The Texans can continue to refuse, but if it becomes more and more clear that Watson wants out, the Texans inevitably will get more and more offers for the balance of his contract. The Texans can shout no and no and no and no and all it takes is for Houston to whisper yes once.
If nothing happens before the start of the offseason program, Watson can disengage. While some will say that, when it comes down to it, Watson will do whatever he needs to do in order to be great when the season begins, Watson seems like a guy who doesn’t play games or make idle threats. If he’s done with the Texans and determined to get out, it should surprise no one if he stays away from the offseason program.
And good luck getting ready for the 2021 season with a new coach and no starting quarterback present.
Watson also could boycott training camp. Yes, it would cost him $50,000 per day under the 2020 CBA. Yes, the 2020 CBA also prevents the team from waiving those fines if/when he shows up. But if Watson is sufficiently willing to pay the money in order to get out of Houston, that’s his prerogative.
He also would owe the Texans a portion of his signing bonus, if he refuses to practice of play. He has $21.6 million in unearned bonus money, which applies to each of the next four years at $5.4 million per year. Also, his future guarantees could be voided, if he refuses to show up for camp.

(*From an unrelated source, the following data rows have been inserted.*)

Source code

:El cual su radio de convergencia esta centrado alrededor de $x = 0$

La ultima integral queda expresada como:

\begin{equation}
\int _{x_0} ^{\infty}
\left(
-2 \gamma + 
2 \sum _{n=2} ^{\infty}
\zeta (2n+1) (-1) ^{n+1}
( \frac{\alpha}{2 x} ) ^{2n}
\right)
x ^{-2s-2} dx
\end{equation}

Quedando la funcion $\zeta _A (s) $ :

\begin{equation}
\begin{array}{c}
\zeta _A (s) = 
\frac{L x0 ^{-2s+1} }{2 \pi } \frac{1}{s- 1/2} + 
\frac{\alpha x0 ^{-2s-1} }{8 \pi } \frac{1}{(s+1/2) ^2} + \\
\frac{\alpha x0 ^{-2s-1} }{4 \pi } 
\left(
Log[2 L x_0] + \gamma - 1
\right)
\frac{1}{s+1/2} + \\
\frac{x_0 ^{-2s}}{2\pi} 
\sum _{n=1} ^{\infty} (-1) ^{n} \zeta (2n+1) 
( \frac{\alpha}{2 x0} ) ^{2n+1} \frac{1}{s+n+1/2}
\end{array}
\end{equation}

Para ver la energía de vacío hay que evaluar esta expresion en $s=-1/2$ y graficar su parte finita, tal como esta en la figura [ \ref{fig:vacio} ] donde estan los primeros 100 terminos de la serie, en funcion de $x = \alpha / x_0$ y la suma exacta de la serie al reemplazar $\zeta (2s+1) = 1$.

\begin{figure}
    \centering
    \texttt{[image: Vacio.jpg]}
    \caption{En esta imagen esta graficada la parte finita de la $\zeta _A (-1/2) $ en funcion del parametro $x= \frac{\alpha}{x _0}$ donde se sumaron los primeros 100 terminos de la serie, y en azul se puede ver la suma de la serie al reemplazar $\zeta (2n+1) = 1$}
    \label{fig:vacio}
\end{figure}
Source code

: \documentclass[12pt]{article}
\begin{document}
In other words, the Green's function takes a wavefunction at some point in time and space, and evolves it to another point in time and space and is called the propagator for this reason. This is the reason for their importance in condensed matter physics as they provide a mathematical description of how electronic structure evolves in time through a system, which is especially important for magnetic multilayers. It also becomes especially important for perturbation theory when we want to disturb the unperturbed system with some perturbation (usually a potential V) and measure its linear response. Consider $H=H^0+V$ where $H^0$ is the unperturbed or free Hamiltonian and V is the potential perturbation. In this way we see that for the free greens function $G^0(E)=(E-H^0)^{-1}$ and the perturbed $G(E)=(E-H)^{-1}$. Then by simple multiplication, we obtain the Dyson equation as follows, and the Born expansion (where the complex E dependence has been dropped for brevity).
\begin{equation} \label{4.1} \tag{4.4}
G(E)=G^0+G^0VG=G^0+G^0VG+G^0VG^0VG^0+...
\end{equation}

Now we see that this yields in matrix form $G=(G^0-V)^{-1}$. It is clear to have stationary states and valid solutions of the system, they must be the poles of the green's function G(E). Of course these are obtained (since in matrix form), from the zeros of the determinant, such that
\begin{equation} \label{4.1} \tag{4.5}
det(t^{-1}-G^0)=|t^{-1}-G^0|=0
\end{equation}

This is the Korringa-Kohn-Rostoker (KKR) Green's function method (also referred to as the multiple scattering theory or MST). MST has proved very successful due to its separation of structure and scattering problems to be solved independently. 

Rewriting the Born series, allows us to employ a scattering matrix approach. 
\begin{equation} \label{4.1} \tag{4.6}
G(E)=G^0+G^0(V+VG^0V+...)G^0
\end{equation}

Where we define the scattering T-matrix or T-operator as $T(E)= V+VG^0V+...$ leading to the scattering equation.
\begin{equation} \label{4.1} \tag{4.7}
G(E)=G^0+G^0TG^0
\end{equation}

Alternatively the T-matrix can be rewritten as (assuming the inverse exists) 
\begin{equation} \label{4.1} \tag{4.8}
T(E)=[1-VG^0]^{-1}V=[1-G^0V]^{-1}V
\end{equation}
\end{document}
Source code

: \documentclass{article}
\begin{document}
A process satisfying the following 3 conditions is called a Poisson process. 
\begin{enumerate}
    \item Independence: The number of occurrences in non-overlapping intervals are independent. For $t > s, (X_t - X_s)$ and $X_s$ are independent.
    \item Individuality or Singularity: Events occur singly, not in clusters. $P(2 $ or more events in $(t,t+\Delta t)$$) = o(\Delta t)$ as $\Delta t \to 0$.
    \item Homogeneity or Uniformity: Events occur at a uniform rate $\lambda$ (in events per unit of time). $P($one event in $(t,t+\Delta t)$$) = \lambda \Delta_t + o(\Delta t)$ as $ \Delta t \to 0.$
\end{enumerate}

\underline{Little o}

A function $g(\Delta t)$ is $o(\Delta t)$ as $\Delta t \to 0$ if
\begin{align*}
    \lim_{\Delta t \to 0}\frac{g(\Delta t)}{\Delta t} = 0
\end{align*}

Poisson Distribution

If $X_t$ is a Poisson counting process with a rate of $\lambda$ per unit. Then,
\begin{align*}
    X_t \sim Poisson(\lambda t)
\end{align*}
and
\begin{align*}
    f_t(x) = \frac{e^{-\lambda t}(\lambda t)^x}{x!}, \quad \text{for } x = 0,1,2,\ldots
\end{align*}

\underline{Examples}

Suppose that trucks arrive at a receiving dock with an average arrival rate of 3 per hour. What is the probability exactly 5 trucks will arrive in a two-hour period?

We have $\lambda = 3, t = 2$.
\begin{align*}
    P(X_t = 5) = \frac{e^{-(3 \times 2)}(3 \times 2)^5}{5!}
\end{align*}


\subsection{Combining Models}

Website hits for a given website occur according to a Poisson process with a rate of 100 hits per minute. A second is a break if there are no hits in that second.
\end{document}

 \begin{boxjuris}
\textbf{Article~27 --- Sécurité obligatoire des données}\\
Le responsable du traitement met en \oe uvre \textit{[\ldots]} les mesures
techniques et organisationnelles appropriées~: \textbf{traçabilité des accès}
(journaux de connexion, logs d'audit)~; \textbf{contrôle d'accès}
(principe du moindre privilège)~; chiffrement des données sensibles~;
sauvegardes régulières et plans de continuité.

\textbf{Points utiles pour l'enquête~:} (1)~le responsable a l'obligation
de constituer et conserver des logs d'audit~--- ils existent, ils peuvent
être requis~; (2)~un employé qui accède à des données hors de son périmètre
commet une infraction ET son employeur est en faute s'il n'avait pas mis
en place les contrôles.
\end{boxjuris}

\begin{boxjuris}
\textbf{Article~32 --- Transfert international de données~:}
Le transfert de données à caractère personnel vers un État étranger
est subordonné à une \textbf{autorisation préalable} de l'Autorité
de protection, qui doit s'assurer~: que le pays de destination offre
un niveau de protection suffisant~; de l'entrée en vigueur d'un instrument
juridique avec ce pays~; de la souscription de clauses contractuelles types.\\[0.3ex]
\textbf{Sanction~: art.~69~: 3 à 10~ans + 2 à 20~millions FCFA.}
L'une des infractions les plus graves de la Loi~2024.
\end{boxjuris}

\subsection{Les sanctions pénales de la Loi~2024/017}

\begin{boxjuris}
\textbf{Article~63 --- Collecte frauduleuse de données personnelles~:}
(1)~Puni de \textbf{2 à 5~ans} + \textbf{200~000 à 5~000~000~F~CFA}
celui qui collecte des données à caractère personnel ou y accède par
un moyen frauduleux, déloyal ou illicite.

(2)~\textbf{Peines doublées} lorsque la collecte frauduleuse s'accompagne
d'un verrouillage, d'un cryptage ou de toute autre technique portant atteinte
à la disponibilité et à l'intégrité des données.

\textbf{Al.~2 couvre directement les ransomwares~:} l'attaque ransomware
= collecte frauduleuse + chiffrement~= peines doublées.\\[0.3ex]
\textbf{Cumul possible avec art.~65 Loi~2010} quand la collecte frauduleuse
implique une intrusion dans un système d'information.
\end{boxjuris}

In lieu of holding out, Watson could hold in. He could, for example, be injured, or “injured.” He likewise could do the bare minimum, refusing to show up early or stay late or study film or lead his teammates or do anything other than say, “I just work here.”
When considering what Watson will do, it’s relevant to consider what cornerback Jalen Ramsey did once he decided he wanted out of Jacksonville, because both players are represented by David Mulugheta. In Ramsey’s case, however, the desire to get traded arose during the season. The rules made it virtually impossible for Ramsey to leave the team and wait to be traded.
For Watson, withholding services could be the best option, as long as he never shows up. With Watson already ignoring calls from the team’s owner (and the team’s owner trying to shrug if off), there’s a chance Watson wants out, that he’ll dig in, and that he’ll make it clear to the Texans that, whether they trade him or not, he’s not playing for them this year — or perhaps ever again.
Alternatively, the Texans could do everything they can to undo the damage they’ve done to the relationship. This is on them, and this is one of the natural byproducts of giving the keys to an executive V.P. of football operations/interim G.M. who has no business holding either job.
In assessing what the Texans can or will do to placate Watson, it’s important to remember at all times that the Texans are the team whose founder coined the phrase, “We can’t have the inmates running the prison.”